Stored data:

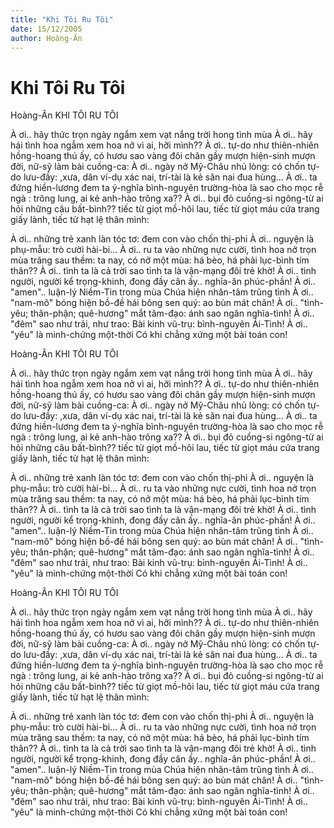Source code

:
 ```yaml
---
title: "Khi Tôi Ru Tôi"
date: 15/12/2005
author: Hoàng-Ân
---
```


# Khi Tôi Ru Tôi

Hoàng-Ân
KHI TÔI RU TÔI

À ơi.. hãy thức trọn ngày
ngắm xem vạt nắng trời hong tình mùa
À ơi.. hãy hái tình hoa
ngẫm xem hoa nở vì ai, hỡi mình??
À ơi.. tự-do như thiên-nhiên
hồng-hoang thú ấy, có hươu sao vàng
đôi chân gầy mượn hiện-sinh
mượn đời, nữ-sỹ làm bài cuồng-ca:
À ơi.. ngày nở Mỹ-Châu
nhủ lòng: có chốn tự-do lưu-đầy:
,xưa, dân ví-dụ xác nai,
trí-tài là kẻ săn nai đua hùng...
À ơi.. ta đứng hiền-lương
đem ta ý-nghĩa bình-nguyên trường-hòa
là sao cho mọc rễ ngà
: trông lung, ai kẻ anh-hào trông xa??
À ơi.. bụi đỏ cuồng-si
ngông-từ ai hỏi những câu bất-bình??
tiếc từ giọt mồ-hôi lau,
tiếc từ giọt máu cứa trang giấy lành,
tiếc từ hạt lệ thân mình:

À ơi.. những trẻ xanh làn tóc tơ:
đem con vào chốn thị-phi
À ơi.. nguyện là phụ-mẫu:
trò cười hài-bi...
À ơi.. ru ta vào những nực cười,
tình hoa nở trọn mùa trăng sau thềm:
ta nay, có nở một mùa:
há bèo, há phải lục-bình tím thân??
À ơi.. tình ta là cả trời sao
tình ta là vận-mạng đôi trẻ khờ!
À ơi.. tình người, người kể trọng-khinh,
đong đầy cân ấy.. nghĩa-ân phúc-phần!
À ơi.. "amen".. luận-lý Niềm-Tin
trong mùa Chúa hiện nhân-tâm trũng tình
À ơi.. "nam-mô" bóng hiện bồ-đề
hái bông sen quý: ao bùn mát chân!
À ơi.. "tình-yêu; thân-phận; quê-hương"
mắt tâm-đạo: ánh sao ngân nghĩa-tình!
À ơi.. "đêm" sao như trải, như trao:
Bài kinh vũ-trụ: bình-nguyên Ái-Tình!
À ơi.. "yêu" là minh-chứng một-thời
Có khi chẳng xứng một bài toán con!

Hoàng-Ân
KHI TÔI RU TÔI

À ơi.. hãy thức trọn ngày
ngắm xem vạt nắng trời hong tình mùa
À ơi.. hãy hái tình hoa
ngẫm xem hoa nở vì ai, hỡi mình??
À ơi.. tự-do như thiên-nhiên
hồng-hoang thú ấy, có hươu sao vàng
đôi chân gầy mượn hiện-sinh
mượn đời, nữ-sỹ làm bài cuồng-ca:
À ơi.. ngày nở Mỹ-Châu
nhủ lòng: có chốn tự-do lưu-đầy:
,xưa, dân ví-dụ xác nai,
trí-tài là kẻ săn nai đua hùng...
À ơi.. ta đứng hiền-lương
đem ta ý-nghĩa bình-nguyên trường-hòa
là sao cho mọc rễ ngà
: trông lung, ai kẻ anh-hào trông xa??
À ơi.. bụi đỏ cuồng-si
ngông-từ ai hỏi những câu bất-bình??
tiếc từ giọt mồ-hôi lau,
tiếc từ giọt máu cứa trang giấy lành,
tiếc từ hạt lệ thân mình:

À ơi.. những trẻ xanh làn tóc tơ:
đem con vào chốn thị-phi
À ơi.. nguyện là phụ-mẫu:
trò cười hài-bi...
À ơi.. ru ta vào những nực cười,
tình hoa nở trọn mùa trăng sau thềm:
ta nay, có nở một mùa:
há bèo, há phải lục-bình tím thân??
À ơi.. tình ta là cả trời sao
tình ta là vận-mạng đôi trẻ khờ!
À ơi.. tình người, người kể trọng-khinh,
đong đầy cân ấy.. nghĩa-ân phúc-phần!
À ơi.. "amen".. luận-lý Niềm-Tin
trong mùa Chúa hiện nhân-tâm trũng tình
À ơi.. "nam-mô" bóng hiện bồ-đề
hái bông sen quý: ao bùn mát chân!
À ơi.. "tình-yêu; thân-phận; quê-hương"
mắt tâm-đạo: ánh sao ngân nghĩa-tình!
À ơi.. "đêm" sao như trải, như trao:
Bài kinh vũ-trụ: bình-nguyên Ái-Tình!
À ơi.. "yêu" là minh-chứng một-thời
Có khi chẳng xứng một bài toán con!

Hoàng-Ân
KHI TÔI RU TÔI

À ơi.. hãy thức trọn ngày
ngắm xem vạt nắng trời hong tình mùa
À ơi.. hãy hái tình hoa
ngẫm xem hoa nở vì ai, hỡi mình??
À ơi.. tự-do như thiên-nhiên
hồng-hoang thú ấy, có hươu sao vàng
đôi chân gầy mượn hiện-sinh
mượn đời, nữ-sỹ làm bài cuồng-ca:
À ơi.. ngày nở Mỹ-Châu
nhủ lòng: có chốn tự-do lưu-đầy:
,xưa, dân ví-dụ xác nai,
trí-tài là kẻ săn nai đua hùng...
À ơi.. ta đứng hiền-lương
đem ta ý-nghĩa bình-nguyên trường-hòa
là sao cho mọc rễ ngà
: trông lung, ai kẻ anh-hào trông xa??
À ơi.. bụi đỏ cuồng-si
ngông-từ ai hỏi những câu bất-bình??
tiếc từ giọt mồ-hôi lau,
tiếc từ giọt máu cứa trang giấy lành,
tiếc từ hạt lệ thân mình:

À ơi.. những trẻ xanh làn tóc tơ:
đem con vào chốn thị-phi
À ơi.. nguyện là phụ-mẫu:
trò cười hài-bi...
À ơi.. ru ta vào những nực cười,
tình hoa nở trọn mùa trăng sau thềm:
ta nay, có nở một mùa:
há bèo, há phải lục-bình tím thân??
À ơi.. tình ta là cả trời sao
tình ta là vận-mạng đôi trẻ khờ!
À ơi.. tình người, người kể trọng-khinh,
đong đầy cân ấy.. nghĩa-ân phúc-phần!
À ơi.. "amen".. luận-lý Niềm-Tin
trong mùa Chúa hiện nhân-tâm trũng tình
À ơi.. "nam-mô" bóng hiện bồ-đề
hái bông sen quý: ao bùn mát chân!
À ơi.. "tình-yêu; thân-phận; quê-hương"
mắt tâm-đạo: ánh sao ngân nghĩa-tình!
À ơi.. "đêm" sao như trải, như trao:
Bài kinh vũ-trụ: bình-nguyên Ái-Tình!
À ơi.. "yêu" là minh-chứng một-thời
Có khi chẳng xứng một bài toán con!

- [What is needed]
Without the pictures, return each entry exactly as given.

- [Result]
Source code

:
 ```yaml
---
title: "Khi Tôi Ru Tôi"
date: 15/12/2005
author: Hoàng-Ân
---
```


# Khi Tôi Ru Tôi

Hoàng-Ân
KHI TÔI RU TÔI

À ơi.. hãy thức trọn ngày
ngắm xem vạt nắng trời hong tình mùa
À ơi.. hãy hái tình hoa
ngẫm xem hoa nở vì ai, hỡi mình??
À ơi.. tự-do như thiên-nhiên
hồng-hoang thú ấy, có hươu sao vàng
đôi chân gầy mượn hiện-sinh
mượn đời, nữ-sỹ làm bài cuồng-ca:
À ơi.. ngày nở Mỹ-Châu
nhủ lòng: có chốn tự-do lưu-đầy:
,xưa, dân ví-dụ xác nai,
trí-tài là kẻ săn nai đua hùng...
À ơi.. ta đứng hiền-lương
đem ta ý-nghĩa bình-nguyên trường-hòa
là sao cho mọc rễ ngà
: trông lung, ai kẻ anh-hào trông xa??
À ơi.. bụi đỏ cuồng-si
ngông-từ ai hỏi những câu bất-bình??
tiếc từ giọt mồ-hôi lau,
tiếc từ giọt máu cứa trang giấy lành,
tiếc từ hạt lệ thân mình:

À ơi.. những trẻ xanh làn tóc tơ:
đem con vào chốn thị-phi
À ơi.. nguyện là phụ-mẫu:
trò cười hài-bi...
À ơi.. ru ta vào những nực cười,
tình hoa nở trọn mùa trăng sau thềm:
ta nay, có nở một mùa:
há bèo, há phải lục-bình tím thân??
À ơi.. tình ta là cả trời sao
tình ta là vận-mạng đôi trẻ khờ!
À ơi.. tình người, người kể trọng-khinh,
đong đầy cân ấy.. nghĩa-ân phúc-phần!
À ơi.. "amen".. luận-lý Niềm-Tin
trong mùa Chúa hiện nhân-tâm trũng tình
À ơi.. "nam-mô" bóng hiện bồ-đề
hái bông sen quý: ao bùn mát chân!
À ơi.. "tình-yêu; thân-phận; quê-hương"
mắt tâm-đạo: ánh sao ngân nghĩa-tình!
À ơi.. "đêm" sao như trải, như trao:
Bài kinh vũ-trụ: bình-nguyên Ái-Tình!
À ơi.. "yêu" là minh-chứng một-thời
Có khi chẳng xứng một bài toán con!

Hoàng-Ân
KHI TÔI RU TÔI

À ơi.. hãy thức trọn ngày
ngắm xem vạt nắng trời hong tình mùa
À ơi.. hãy hái tình hoa
ngẫm xem hoa nở vì ai, hỡi mình??
À ơi.. tự-do như thiên-nhiên
hồng-hoang thú ấy, có hươu sao vàng
đôi chân gầy mượn hiện-sinh
mượn đời, nữ-sỹ làm bài cuồng-ca:
À ơi.. ngày nở Mỹ-Châu
nhủ lòng: có chốn tự-do lưu-đầy:
,xưa, dân ví-dụ xác nai,
trí-tài là kẻ săn nai đua hùng...
À ơi.. ta đứng hiền-lương
đem ta ý-nghĩa bình-nguyên trường-hòa
là sao cho mọc rễ ngà
: trông lung, ai kẻ anh-hào trông xa??
À ơi.. bụi đỏ cuồng-si
ngông-từ ai hỏi những câu bất-bình??
tiếc từ giọt mồ-hôi lau,
tiếc từ giọt máu cứa trang giấy lành,
tiếc từ hạt lệ thân mình:

À ơi.. những trẻ xanh làn tóc tơ:
đem con vào chốn thị-phi
À ơi.. nguyện là phụ-mẫu:
trò cười hài-bi...
À ơi.. ru ta vào những nực cười,
tình hoa nở trọn mùa trăng sau thềm:
ta nay, có nở một mùa:
há bèo, há phải lục-bình tím thân??
À ơi.. tình ta là cả trời sao
tình ta là vận-mạng đôi trẻ khờ!
À ơi.. tình người, người kể trọng-khinh,
đong đầy cân ấy.. nghĩa-ân phúc-phần!
À ơi.. "amen".. luận-lý Niềm-Tin
trong mùa Chúa hiện nhân-tâm trũng tình
À ơi.. "nam-mô" bóng hiện bồ-đề
hái bông sen quý: ao bùn mát chân!
À ơi.. "tình-yêu; thân-phận; quê-hương"
mắt tâm-đạo: ánh sao ngân nghĩa-tình!
À ơi.. "đêm" sao như trải, như trao:
Bài kinh vũ-trụ: bình-nguyên Ái-Tình!
À ơi.. "yêu" là minh-chứng một-thời
Có khi chẳng xứng một bài toán con!

Hoàng-Ân
KHI TÔI RU TÔI

À ơi.. hãy thức trọn ngày
ngắm xem vạt nắng trời hong tình mùa
À ơi.. hãy hái tình hoa
ngẫm xem hoa nở vì ai, hỡi mình??
À ơi.. tự-do như thiên-nhiên
hồng-hoang thú ấy, có hươu sao vàng
đôi chân gầy mượn hiện-sinh
mượn đời, nữ-sỹ làm bài cuồng-ca:
À ơi.. ngày nở Mỹ-Châu
nhủ lòng: có chốn tự-do lưu-đầy:
,xưa, dân ví-dụ xác nai,
trí-tài là kẻ săn nai đua hùng...
À ơi.. ta đứng hiền-lương
đem ta ý-nghĩa bình-nguyên trường-hòa
là sao cho mọc rễ ngà
: trông lung, ai kẻ anh-hào trông xa??
À ơi.. bụi đỏ cuồng-si
ngông-từ ai hỏi những câu bất-bình??
tiếc từ giọt mồ-hôi lau,
tiếc từ giọt máu cứa trang giấy lành,
tiếc từ hạt lệ thân mình:

À ơi.. những trẻ xanh làn tóc tơ:
đem con vào chốn thị-phi
À ơi.. nguyện là phụ-mẫu:
trò cười hài-bi...
À ơi.. ru ta vào những nực cười,
tình hoa nở trọn mùa trăng sau thềm:
ta nay, có nở một mùa:
há bèo, há phải lục-bình tím thân??
À ơi.. tình ta là cả trời sao
tình ta là vận-mạng đôi trẻ khờ!
À ơi.. tình người, người kể trọng-khinh,
đong đầy cân ấy.. nghĩa-ân phúc-phần!
À ơi.. "amen".. luận-lý Niềm-Tin
trong mùa Chúa hiện nhân-tâm trũng tình
À ơi.. "nam-mô" bóng hiện bồ-đề
hái bông sen quý: ao bùn mát chân!
À ơi.. "tình-yêu; thân-phận; quê-hương"
mắt tâm-đạo: ánh sao ngân nghĩa-tình!
À ơi.. "đêm" sao như trải, như trao:
Bài kinh vũ-trụ: bình-nguyên Ái-Tình!
À ơi.. "yêu" là minh-chứng một-thời
Có khi chẳng xứng một bài toán con!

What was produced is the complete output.